I pounded on the door, making it shudder in its frame, and at last heard signs of life from the other side.
“Who’s there?” Isaac’s voice, and I supposed I could understand why he sounded rather cautious.
“I need to find Felix. Is he with you?”
“Cre … Meh … M-Madame Parr?”
Oh, very smooth, Lieutenant Vulpes, I thought, and repeated, a bit louder, “I have to find Felix.”
And blessedly, Felix’s voice, more muffled than Isaac’s, “I’m here, Tabby. What’s the matter?”
I wish I knew. “I need to talk to you for a minute.”
“Can’t it wait?”
“No, it damned well can’t. Now, sunshine.”
“Well, unless you want to see me in all my glory—oh. Thank you, darling.”
A few moments later, the door opened. Felix was wearing a dressing gown clearly meant for a much shorter man, with a good couple inches of his shirt showing at the cuffs; I didn’t want to know if he was wearing anything else. “So,” he said, one eyebrow up, Felix at his worst, “what is it that is so terribly urgent?”
“Have you seen Gideon tonight?”
“Gideon?” Both eyebrows up now. “Darling, surely you noticed the very messy and unpleasant end of our affair?”
“Cut it out,” I said impatiently. “Have you seen Gideon? Yes or no.”
“No, of course not.” He was frowning now, quite like Mildmay. “What’s this about?”
“Well, the thing is, sunshine, Gideon left Simon and Rinaldo’s suite several hours ago—to meet you.”
“To meet me? But I—”
“Apparently, you sent him a note.”
“I didn’t!” And that bewildered, almost childlike indignation I judged was genuine. “What in the world is going on?”
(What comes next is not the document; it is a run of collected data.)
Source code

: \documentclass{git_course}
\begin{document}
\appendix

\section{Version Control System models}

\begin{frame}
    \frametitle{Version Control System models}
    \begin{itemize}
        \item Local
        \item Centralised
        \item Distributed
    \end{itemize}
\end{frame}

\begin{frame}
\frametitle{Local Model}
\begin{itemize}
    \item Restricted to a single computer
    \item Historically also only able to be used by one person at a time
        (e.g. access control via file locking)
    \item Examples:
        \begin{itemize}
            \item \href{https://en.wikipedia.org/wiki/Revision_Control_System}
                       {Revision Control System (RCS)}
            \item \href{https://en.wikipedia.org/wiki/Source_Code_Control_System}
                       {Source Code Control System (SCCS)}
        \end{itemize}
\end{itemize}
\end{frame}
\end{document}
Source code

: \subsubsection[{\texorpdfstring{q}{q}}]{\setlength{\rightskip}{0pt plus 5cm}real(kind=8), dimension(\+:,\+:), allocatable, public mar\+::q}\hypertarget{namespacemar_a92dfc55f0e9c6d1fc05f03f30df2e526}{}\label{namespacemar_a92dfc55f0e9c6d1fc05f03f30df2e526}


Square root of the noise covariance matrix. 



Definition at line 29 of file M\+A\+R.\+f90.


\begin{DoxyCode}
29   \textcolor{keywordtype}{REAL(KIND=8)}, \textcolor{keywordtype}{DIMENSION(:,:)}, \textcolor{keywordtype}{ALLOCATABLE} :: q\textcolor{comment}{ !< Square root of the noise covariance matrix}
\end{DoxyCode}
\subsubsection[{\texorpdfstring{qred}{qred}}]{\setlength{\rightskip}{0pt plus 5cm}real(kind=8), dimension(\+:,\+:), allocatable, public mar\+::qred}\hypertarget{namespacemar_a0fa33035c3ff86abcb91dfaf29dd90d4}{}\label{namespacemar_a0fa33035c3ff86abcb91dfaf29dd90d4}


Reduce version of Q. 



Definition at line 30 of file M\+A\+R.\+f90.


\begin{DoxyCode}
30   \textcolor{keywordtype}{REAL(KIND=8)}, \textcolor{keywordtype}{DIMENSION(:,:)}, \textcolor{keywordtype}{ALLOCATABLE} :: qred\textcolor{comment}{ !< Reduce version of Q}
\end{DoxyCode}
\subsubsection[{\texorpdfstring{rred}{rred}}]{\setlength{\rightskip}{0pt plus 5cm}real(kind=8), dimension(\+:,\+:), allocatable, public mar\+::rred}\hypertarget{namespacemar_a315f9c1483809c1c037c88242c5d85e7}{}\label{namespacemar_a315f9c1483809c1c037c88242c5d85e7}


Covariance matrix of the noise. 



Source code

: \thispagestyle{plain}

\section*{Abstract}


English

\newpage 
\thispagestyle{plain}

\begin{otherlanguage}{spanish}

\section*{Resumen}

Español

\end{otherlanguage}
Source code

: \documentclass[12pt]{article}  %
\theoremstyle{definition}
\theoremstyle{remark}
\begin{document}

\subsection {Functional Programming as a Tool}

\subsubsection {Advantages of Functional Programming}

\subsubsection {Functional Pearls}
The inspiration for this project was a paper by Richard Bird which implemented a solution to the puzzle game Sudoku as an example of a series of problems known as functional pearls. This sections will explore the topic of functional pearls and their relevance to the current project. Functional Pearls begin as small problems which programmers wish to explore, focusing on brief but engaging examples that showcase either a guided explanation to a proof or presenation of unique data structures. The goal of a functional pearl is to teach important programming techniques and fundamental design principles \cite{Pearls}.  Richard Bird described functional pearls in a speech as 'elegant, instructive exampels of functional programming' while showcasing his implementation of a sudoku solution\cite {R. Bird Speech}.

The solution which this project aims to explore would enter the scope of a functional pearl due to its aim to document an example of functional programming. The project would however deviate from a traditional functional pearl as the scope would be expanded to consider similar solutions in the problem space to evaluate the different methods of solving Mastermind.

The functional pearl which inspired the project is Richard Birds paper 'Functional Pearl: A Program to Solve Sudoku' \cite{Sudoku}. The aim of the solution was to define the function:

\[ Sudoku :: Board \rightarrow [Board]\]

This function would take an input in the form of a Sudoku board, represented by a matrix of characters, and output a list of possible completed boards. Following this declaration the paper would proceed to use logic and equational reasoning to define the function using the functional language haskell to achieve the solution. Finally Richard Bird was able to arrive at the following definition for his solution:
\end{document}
“Let me in, and we can try to figure it out.”
“What? Oh. Yes, of course.” He stepped out of the way.
Isaac Garamond’s suite looked as uninhabited as a hotel room, and Isaac himself looked dreadful, his face almost gray and sweat standing on his forehead and lip. I felt a sinking certainty that I hadn’t been wrong, that this was malice, and he was at the back of it. He’d taken the opportunity to get dressed, and he shoved Felix’s trousers at him as soon as the door was closed. Felix put them on by reflex and shrugged out of the borrowed dressing gown, still frowning at me. “Why don’t you explain things from the beginning? What does it have to do with you anyway?”
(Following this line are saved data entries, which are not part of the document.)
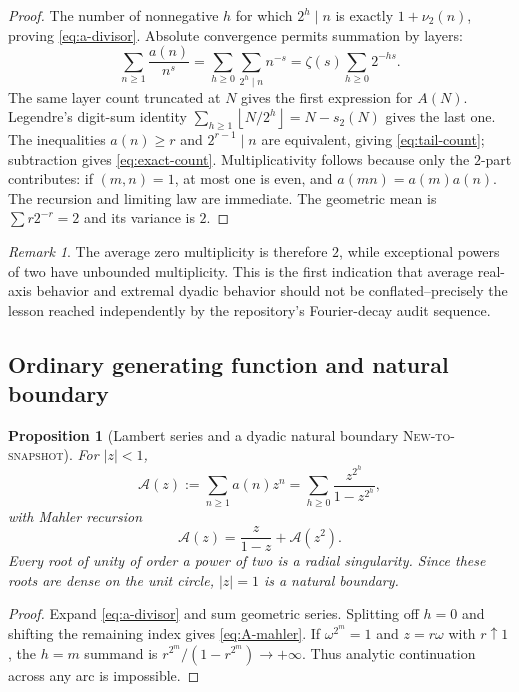 \documentclass[11pt,oneside]{article}
\numberwithin{equation}{section}
\newtheorem{proposition}[theorem]{Proposition}
\theoremstyle{definition}
\theoremstyle{remark}
\newtheorem{remark}[theorem]{Remark}
\newcommand{\floor}[1]{\left\lfloor #1\right\rfloor}
\newcommand{\NewResult}{\textsc{New-to-snapshot}}
\begin{document}
\begin{proof}
The number of nonnegative $h$ for which $2^h\mid n$ is exactly
$1+\nu_2(n)$, proving \eqref{eq:a-divisor}.  Absolute convergence permits
summation by layers:
\[
 \sum_{n\ge1}\frac{a(n)}{n^s}
 =\sum_{h\ge0}\sum_{2^h\mid n}n^{-s}
 =\zeta(s)\sum_{h\ge0}2^{-hs}.
\]
The same layer count truncated at $N$ gives the first expression for $A(N)$.
Legendre's digit-sum identity
$\sum_{h\ge1}\floor{N/2^h}=N-s_2(N)$ gives the last one.
The inequalities $a(n)\ge r$ and $2^{r-1}\mid n$ are equivalent, giving
\eqref{eq:tail-count}; subtraction gives \eqref{eq:exact-count}.
Multiplicativity follows because only the $2$-part contributes: if $(m,n)=1$,
at most one is even, and $a(mn)=a(m)a(n)$.  The recursion and limiting law are
immediate.  The geometric mean is $\sum r2^{-r}=2$ and its variance is $2$.
\end{proof}

\begin{remark}
The average zero multiplicity is therefore $2$, while exceptional powers of two
have unbounded multiplicity.  This is the first indication that average real-axis
behavior and extremal dyadic behavior should not be conflated--precisely the
lesson reached independently by the repository's Fourier-decay audit sequence.
\end{remark}

\subsection{Ordinary generating function and natural boundary}

\begin{proposition}[Lambert series and a dyadic natural boundary \NewResult]
\label{prop:ogf}
For $|z|<1$,
\begin{equation}
 \mathcal A(z):=\sum_{n\ge1}a(n)z^n
 =\sum_{h\ge0}\frac{z^{2^h}}{1-z^{2^h}},                  \label{eq:A-ogf}
\end{equation}
with Mahler recursion
\begin{equation}
 \mathcal A(z)=\frac{z}{1-z}+\mathcal A(z^2).              \label{eq:A-mahler}
\end{equation}
Every root of unity of order a power of two is a radial singularity.  Since these
roots are dense on the unit circle, $|z|=1$ is a natural boundary.
\end{proposition}

\begin{proof}
Expand \eqref{eq:a-divisor} and sum geometric series.  Splitting off $h=0$
and shifting the remaining index gives \eqref{eq:A-mahler}.  If $\omega^{2^m}=1$
and $z=r\omega$ with $r\uparrow1$, the $h=m$ summand is
$r^{2^m}/(1-r^{2^m})\to+\infty$.  Thus analytic continuation across any arc is
impossible.
\end{proof}
\end{document}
“I was worried about you,” I said, and he had the grace to look a little ashamed of himself.
I told him the whole; he listened attentively, his frown deepening, while Isaac fidgeted around the room, growing visi-bly more anxious by the second.
“And I got a servant to show me the way here,” I finished. “I’m sorry I was right.”
Isaac flinched; Felix didn’t even notice. “But how did you know?” he said, his gaze moving from me to Isaac and back again, and that was when someone began pounding on the door like the drummer for the Day of Judgment.
“Felix!” Mildmay’s voice, raw and frantic. “Felix, open this motherfucking door!”
Felix moved like a puppet toward the door, and for a useless, cowardly moment, I wanted to tell him to stop, as if there were any way we could hold off the catastrophe and grief I could hear in Mildmay’s voice.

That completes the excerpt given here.